* What needs to be done
Search each line below for "NADH", then return the lines where it appears.

(Plain-text document sources)

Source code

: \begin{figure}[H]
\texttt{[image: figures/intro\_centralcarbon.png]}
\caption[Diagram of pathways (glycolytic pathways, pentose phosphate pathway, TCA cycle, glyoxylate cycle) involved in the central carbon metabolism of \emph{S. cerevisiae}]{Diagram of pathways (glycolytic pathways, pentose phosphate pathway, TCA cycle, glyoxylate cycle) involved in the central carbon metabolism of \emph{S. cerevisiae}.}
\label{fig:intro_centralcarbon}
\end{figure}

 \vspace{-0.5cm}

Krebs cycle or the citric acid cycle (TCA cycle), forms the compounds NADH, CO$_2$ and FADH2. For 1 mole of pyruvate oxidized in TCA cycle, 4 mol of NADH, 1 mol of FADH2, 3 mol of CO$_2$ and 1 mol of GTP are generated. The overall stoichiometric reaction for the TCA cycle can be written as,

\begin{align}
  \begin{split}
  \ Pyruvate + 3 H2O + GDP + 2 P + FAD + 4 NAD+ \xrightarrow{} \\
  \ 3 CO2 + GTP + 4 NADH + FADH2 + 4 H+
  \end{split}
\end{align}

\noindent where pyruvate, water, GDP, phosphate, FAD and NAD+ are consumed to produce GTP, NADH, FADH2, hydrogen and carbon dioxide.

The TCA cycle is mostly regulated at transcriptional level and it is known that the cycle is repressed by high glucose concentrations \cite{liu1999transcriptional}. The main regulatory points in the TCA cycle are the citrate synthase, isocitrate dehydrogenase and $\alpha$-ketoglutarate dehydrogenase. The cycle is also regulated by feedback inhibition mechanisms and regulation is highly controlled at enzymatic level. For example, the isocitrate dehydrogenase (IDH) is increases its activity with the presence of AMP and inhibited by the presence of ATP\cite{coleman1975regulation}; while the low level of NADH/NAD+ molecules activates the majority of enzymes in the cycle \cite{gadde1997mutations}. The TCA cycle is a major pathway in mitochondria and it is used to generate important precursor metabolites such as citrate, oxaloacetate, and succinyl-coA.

* Answer space
Krebs cycle or the citric acid cycle (TCA cycle), forms the compounds NADH, CO$_2$ and FADH2. For 1 mole of pyruvate oxidized in TCA cycle, 4 mol of NADH, 1 mol of FADH2, 3 mol of CO$_2$ and 1 mol of GTP are generated. The overall stoichiometric reaction for the TCA cycle can be written as,
  \ 3 CO2 + GTP + 4 NADH + FADH2 + 4 H+
\noindent where pyruvate, water, GDP, phosphate, FAD and NAD+ are consumed to produce GTP, NADH, FADH2, hydrogen and carbon dioxide.
The TCA cycle is mostly regulated at transcriptional level and it is known that the cycle is repressed by high glucose concentrations \cite{liu1999transcriptional}. The main regulatory points in the TCA cycle are the citrate synthase, isocitrate dehydrogenase and $\alpha$-ketoglutarate dehydrogenase. The cycle is also regulated by feedback inhibition mechanisms and regulation is highly controlled at enzymatic level. For example, the isocitrate dehydrogenase (IDH) is increases its activity with the presence of AMP and inhibited by the presence of ATP\cite{coleman1975regulation}; while the low level of NADH/NAD+ molecules activates the majority of enzymes in the cycle \cite{gadde1997mutations}. The TCA cycle is a major pathway in mitochondria and it is used to generate important precursor metabolites such as citrate, oxaloacetate, and succinyl-coA.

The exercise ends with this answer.